Whenever I travel west to visit the Mother Jones mother ship in San Francisco, I’m awed by the number of trash bins. There are color-coded bins for compost, recycling, and trash, and the city disposes of all of them separately. When it comes to composting, San Francisco is a shining beacon of decaying organic matter. Sixteen years into the program, the city collects 600 tons of yard and food waste every day, according to Governing Magazine.
Following SF’s lead, nearly 100 cities now have curbside composting. (My home city of Washington, DC, is not one of them; we have to pay someone to come take our compost away.) While short of the full-service composting in places like San Francisco, 24 states have also passed laws banning yard waste from landfills. Keeping food scraps, leaves, tree limbs, and grass clippings out of the municipal waste facilities preserves limited space, and it saves money. Why don’t more cities and states make it easier for us to compost? The answer: Big Trash.

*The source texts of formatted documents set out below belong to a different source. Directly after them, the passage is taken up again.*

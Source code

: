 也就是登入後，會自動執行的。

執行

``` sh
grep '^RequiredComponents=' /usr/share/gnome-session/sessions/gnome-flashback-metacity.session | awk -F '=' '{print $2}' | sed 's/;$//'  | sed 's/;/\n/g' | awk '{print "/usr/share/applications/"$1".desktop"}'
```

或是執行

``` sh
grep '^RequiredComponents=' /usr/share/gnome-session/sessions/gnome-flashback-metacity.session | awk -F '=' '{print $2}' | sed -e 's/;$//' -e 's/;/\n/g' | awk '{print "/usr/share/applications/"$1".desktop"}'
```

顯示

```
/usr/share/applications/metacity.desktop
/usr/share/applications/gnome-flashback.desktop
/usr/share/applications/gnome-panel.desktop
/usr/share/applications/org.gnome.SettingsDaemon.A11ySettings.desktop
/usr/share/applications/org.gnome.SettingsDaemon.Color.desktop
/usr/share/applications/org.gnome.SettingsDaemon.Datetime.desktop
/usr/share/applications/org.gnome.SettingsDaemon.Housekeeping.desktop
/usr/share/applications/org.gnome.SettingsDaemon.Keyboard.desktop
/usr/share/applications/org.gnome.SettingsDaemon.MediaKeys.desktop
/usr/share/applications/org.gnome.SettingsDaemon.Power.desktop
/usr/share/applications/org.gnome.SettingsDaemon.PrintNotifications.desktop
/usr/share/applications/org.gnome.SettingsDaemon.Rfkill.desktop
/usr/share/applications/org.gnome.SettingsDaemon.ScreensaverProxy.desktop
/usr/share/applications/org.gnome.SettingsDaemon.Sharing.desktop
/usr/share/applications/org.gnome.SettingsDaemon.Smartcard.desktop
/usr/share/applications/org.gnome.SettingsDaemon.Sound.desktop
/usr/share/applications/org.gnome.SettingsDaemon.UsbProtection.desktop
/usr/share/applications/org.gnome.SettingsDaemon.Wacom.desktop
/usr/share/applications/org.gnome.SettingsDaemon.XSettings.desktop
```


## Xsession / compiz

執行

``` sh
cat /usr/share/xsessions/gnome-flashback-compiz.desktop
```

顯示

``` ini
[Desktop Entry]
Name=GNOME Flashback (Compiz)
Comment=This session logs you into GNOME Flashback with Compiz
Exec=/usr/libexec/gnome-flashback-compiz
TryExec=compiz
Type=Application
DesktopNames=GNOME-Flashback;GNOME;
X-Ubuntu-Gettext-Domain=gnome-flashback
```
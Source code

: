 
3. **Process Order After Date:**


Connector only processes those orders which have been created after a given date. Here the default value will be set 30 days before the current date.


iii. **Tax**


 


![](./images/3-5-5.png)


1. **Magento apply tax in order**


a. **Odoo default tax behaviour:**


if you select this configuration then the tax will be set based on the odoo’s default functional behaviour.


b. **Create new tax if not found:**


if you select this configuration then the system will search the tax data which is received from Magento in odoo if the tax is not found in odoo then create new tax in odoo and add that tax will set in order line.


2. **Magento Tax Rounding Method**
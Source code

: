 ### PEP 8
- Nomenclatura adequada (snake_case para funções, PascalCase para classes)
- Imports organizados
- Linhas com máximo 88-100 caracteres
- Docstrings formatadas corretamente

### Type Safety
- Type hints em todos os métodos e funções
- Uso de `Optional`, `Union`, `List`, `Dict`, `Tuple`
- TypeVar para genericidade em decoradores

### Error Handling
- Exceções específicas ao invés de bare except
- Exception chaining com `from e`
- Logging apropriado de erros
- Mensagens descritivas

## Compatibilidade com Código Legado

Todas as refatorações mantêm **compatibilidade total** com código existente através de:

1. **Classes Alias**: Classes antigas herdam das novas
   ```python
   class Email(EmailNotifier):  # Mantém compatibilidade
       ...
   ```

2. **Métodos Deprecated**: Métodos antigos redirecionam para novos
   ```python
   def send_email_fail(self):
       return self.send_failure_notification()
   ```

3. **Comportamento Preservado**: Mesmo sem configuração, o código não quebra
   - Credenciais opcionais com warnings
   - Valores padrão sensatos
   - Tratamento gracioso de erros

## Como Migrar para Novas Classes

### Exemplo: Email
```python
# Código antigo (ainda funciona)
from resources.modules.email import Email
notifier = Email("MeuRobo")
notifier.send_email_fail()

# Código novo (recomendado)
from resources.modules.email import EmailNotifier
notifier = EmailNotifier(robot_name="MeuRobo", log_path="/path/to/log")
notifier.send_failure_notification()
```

Earth Island Journal explores the world of for-profit trash collection and its influence on state composting policies in its fall issue. In the piece, writer Jason Mark looks at Waste Management, the largest garbage company in the United States, and its lobbying efforts to change state laws enacted to keep compostable yard waste out of landfills:
Since 2009, Missouri, Florida, and Georgia have re-written their laws governing yard waste in landfills. In two of those states—Florida and Georgia—Waste Management played a prominent role in pushing to overturn the yard waste bans. Earlier this year, Waste Management made an effort, unsuccessful so far, to rewrite Michigan’s yard waste law. A Waste Management executive, Vice President Tom Horton, told lawmakers that the Michigan yard waste ban is a subsidy for composting businesses and “should be viewed as…corporate welfare.”
These efforts to keep organic waste out of dumps have been pretty successful so far. The US created 250 million tons of trash in 2010, 34 percent of which was diverted from the waste stream by composting or recycling. Yard trimmings and food scraps account for 27 percent of the waste we have been able to keep out of the landfill through these forward-thinking compost policies.
But Waste Management, which makes money off hauling and dumping our waste, sees this as a threat to its business model. And it’s quite a bit of money. Waste Management’s revenues for just the second quarter of 2012 was $3.46 billion. “Their business model is based on controlling the landfills and ensuring that a lot of materials go there,” Peter Anderson, executive director of the Center for a Competitive Waste Industry, told Earth Island Journal.
Waste Management also has a lot of political muscle. The company spent $730,000 on federal lobbying in 2012, and it also has a political action committee that spends hundreds of thousands of dollars on federal candidates.
At the state level, Mark writes, it has been even more powerful. In Georgia, the company gave $105,000 to candidates in 2010, the year before that state changed its rules about yard waste. Under the new rule, instead of composting the yard waste, it would have to be sent to a landfill with a methane-capture system. A lobbyist for the Sierra Club in Georgia called ending the ban on yard waste in landfills “the greatest setback to recycling and waste reduction we’ve ever had” in an Atlanta Journal-Constitution article that documented the role the waste management industry played in the new law. Also from that article:
If approved, the bill would end a state ban on yard trimmings in landfills that was imposed in 1996 with the stated goals of conserving landfill capacity and promoting recycling. Delaware this year became the 23rd state to impose such a ban.
The city of Atlanta and the federal Environmental Protection Agency are on the side of environmental lobbyists who are working to kill the bill. On the other side, the waste management companies have lobbyists, attorneys and what some would argue is a distinct advantage: They wrote the bill.
In 2010, Waste Management also gave $235,000 to state politicians in Florida and had 13 lobbyists working on their behalf. That year, the state repealed its ban on yard waste in landfills, over a veto from then-Gov. Charlie Crist, who said the measure would be “a step backward” in Florida’s efforts to be a leader in recycling.
This doesn’t just mean less mulch for your garden. The Center for a Competitive Waste Industry also points out that there are climate-related reasons to keep organic waste out of landfills. Methane is 20 times more potent than other greenhouse gases, and while dumps can capture a some of the gas released from rotting pills of plant matter, they aren’t capturing anywhere near all of it. A May 2011 report from the US EPA found that composting all the food scraps in California alone would cut emissions by 5.8 million metric tons each year.